Goal of the exercise -> Word for word, retype the lines from the one containing "#### (2).条件数据查询" to the one containing "In this project, you" below, keeping both end lines and dropping the pictures.

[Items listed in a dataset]
* * * * *
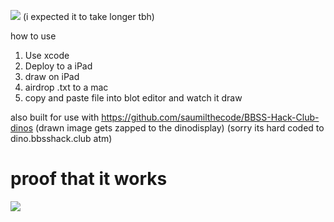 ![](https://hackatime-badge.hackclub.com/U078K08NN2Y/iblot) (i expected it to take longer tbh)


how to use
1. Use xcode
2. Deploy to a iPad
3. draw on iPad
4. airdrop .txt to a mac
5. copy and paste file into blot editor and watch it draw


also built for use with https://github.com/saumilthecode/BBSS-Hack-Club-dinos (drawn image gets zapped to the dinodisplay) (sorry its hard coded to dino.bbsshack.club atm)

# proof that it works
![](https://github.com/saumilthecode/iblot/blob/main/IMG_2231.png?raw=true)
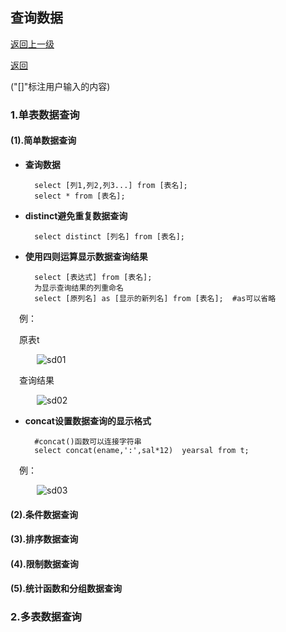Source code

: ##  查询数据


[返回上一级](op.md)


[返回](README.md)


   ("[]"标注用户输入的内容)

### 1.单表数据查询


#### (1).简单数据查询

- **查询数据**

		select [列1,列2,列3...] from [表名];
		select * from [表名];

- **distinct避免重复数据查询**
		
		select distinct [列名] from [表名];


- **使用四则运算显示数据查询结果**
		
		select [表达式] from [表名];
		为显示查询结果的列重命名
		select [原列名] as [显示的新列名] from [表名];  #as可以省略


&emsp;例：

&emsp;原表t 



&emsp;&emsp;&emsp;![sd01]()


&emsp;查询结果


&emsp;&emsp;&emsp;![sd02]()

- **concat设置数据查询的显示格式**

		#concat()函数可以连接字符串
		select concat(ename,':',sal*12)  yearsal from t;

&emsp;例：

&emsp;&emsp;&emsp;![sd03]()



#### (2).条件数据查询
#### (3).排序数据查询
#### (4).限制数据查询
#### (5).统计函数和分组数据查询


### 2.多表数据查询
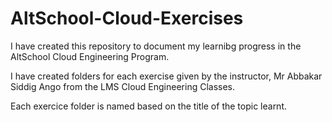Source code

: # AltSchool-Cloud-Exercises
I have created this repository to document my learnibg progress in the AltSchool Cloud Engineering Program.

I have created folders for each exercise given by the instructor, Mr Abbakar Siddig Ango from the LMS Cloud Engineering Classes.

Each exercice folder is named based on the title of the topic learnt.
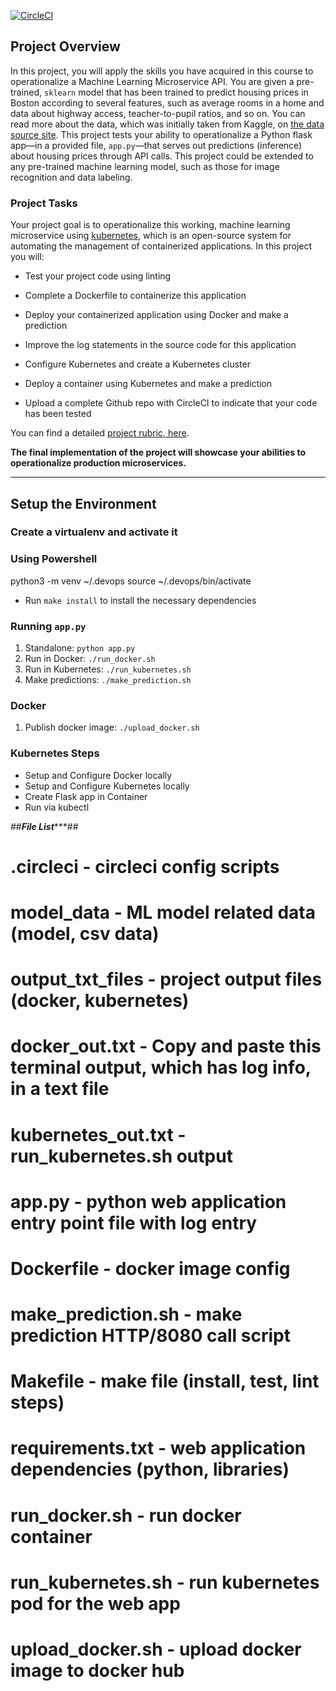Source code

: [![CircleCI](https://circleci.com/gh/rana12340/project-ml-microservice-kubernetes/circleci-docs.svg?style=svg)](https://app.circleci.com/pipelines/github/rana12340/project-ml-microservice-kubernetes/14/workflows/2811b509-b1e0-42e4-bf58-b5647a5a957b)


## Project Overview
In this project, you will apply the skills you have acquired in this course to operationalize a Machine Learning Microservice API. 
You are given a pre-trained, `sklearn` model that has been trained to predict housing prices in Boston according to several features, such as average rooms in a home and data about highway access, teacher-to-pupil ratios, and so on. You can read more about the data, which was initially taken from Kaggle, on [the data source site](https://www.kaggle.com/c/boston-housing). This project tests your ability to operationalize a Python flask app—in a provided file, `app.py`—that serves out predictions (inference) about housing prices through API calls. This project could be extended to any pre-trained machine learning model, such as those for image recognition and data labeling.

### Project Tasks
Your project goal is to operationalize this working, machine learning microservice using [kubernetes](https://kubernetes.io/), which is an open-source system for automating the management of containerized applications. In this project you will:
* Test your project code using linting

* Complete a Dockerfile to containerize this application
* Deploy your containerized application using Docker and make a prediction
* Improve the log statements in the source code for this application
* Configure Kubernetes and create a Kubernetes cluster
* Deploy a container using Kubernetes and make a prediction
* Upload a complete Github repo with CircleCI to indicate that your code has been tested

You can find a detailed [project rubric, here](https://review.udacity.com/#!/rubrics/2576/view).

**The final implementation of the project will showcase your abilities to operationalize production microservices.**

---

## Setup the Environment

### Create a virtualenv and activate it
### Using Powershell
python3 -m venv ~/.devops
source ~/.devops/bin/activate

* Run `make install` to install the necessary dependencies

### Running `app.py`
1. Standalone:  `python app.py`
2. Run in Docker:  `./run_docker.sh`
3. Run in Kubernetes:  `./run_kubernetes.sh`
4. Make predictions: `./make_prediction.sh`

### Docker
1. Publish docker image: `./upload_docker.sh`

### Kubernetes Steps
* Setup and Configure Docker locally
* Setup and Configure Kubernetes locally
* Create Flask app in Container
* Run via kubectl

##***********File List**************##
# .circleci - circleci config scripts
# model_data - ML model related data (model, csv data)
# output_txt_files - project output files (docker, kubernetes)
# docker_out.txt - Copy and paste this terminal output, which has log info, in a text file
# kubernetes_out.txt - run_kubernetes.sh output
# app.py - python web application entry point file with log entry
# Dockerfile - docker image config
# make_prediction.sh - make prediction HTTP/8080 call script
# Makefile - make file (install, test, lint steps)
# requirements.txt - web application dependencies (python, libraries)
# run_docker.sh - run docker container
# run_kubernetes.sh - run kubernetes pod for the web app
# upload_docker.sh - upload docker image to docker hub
* * * * *
Solution for this problem ->
#### (2).条件数据查询
#### (3).排序数据查询
#### (4).限制数据查询
#### (5).统计函数和分组数据查询


### 2.多表数据查询
Source code

: # AltSchool-Cloud-Exercises
I have created this repository to document my learnibg progress in the AltSchool Cloud Engineering Program.

I have created folders for each exercise given by the instructor, Mr Abbakar Siddig Ango from the LMS Cloud Engineering Classes.

Each exercice folder is named based on the title of the topic learnt.
Source code

: [![CircleCI](https://circleci.com/gh/rana12340/project-ml-microservice-kubernetes/circleci-docs.svg?style=svg)](https://app.circleci.com/pipelines/github/rana12340/project-ml-microservice-kubernetes/14/workflows/2811b509-b1e0-42e4-bf58-b5647a5a957b)


## Project Overview
In this project, you will apply the skills you have acquired in this course to operationalize a Machine Learning Microservice API. 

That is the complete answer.